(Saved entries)
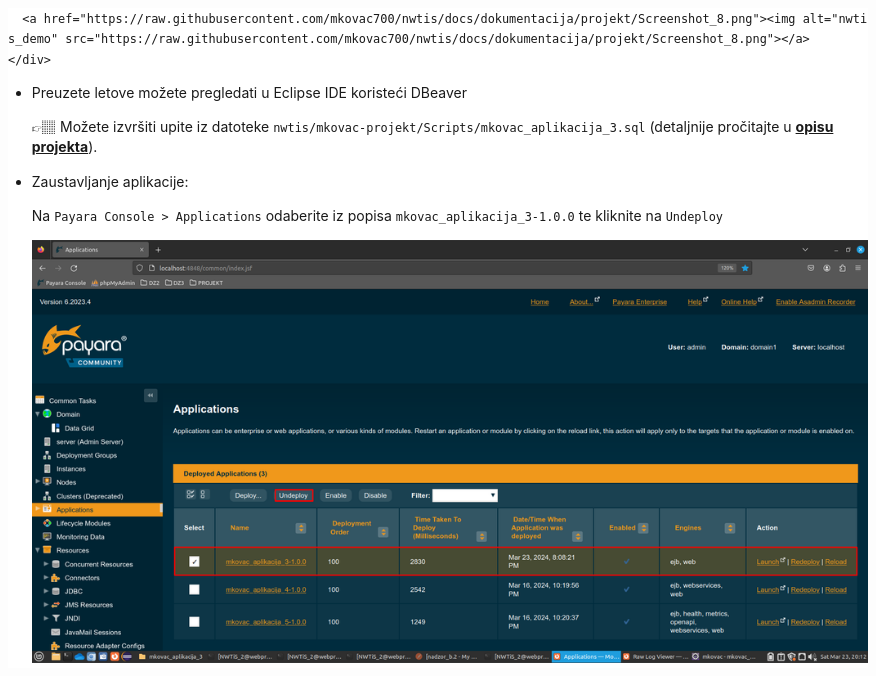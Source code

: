       <a href="https://raw.githubusercontent.com/mkovac700/nwtis/docs/dokumentacija/projekt/Screenshot_8.png"><img alt="nwtis_demo" src="https://raw.githubusercontent.com/mkovac700/nwtis/docs/dokumentacija/projekt/Screenshot_8.png"></a>
    </div>

  * Preuzete letove možete pregledati u Eclipse IDE koristeći DBeaver

    👉🏽 Možete izvršiti upite iz datoteke `nwtis/mkovac-projekt/Scripts/mkovac_aplikacija_3.sql` (detaljnije pročitajte u <a href="../dokumentacija/projekt/NWTiS_2022_2023_v1.0.pdf"><strong>opisu projekta</strong></a>).

  * Zaustavljanje aplikacije:

    Na `Payara Console > Applications` odaberite iz popisa `mkovac_aplikacija_3-1.0.0` te kliknite na `Undeploy`

    <div align="center">
      <a href="https://raw.githubusercontent.com/mkovac700/nwtis/docs/dokumentacija/projekt/Screenshot_7.png"><img alt="nwtis_demo" src="https://raw.githubusercontent.com/mkovac700/nwtis/docs/dokumentacija/projekt/Screenshot_7.png"></a>
    </div>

TASK ITEM -
Once the pictures are dropped, repeat the data above exactly.

RESPONSE AREA -
Source code

:       <a href="https://raw.githubusercontent.com/mkovac700/nwtis/docs/dokumentacija/projekt/Screenshot_8.png"><img alt="nwtis_demo" src="https://raw.githubusercontent.com/mkovac700/nwtis/docs/dokumentacija/projekt/Screenshot_8.png"></a>
    </div>

  * Preuzete letove možete pregledati u Eclipse IDE koristeći DBeaver

    👉🏽 Možete izvršiti upite iz datoteke `nwtis/mkovac-projekt/Scripts/mkovac_aplikacija_3.sql` (detaljnije pročitajte u <a href="../dokumentacija/projekt/NWTiS_2022_2023_v1.0.pdf"><strong>opisu projekta</strong></a>).

  * Zaustavljanje aplikacije:

    Na `Payara Console > Applications` odaberite iz popisa `mkovac_aplikacija_3-1.0.0` te kliknite na `Undeploy`

    <div align="center">
      <a href="https://raw.githubusercontent.com/mkovac700/nwtis/docs/dokumentacija/projekt/Screenshot_7.png"><img alt="nwtis_demo" src="https://raw.githubusercontent.com/mkovac700/nwtis/docs/dokumentacija/projekt/Screenshot_7.png"></a>
    </div>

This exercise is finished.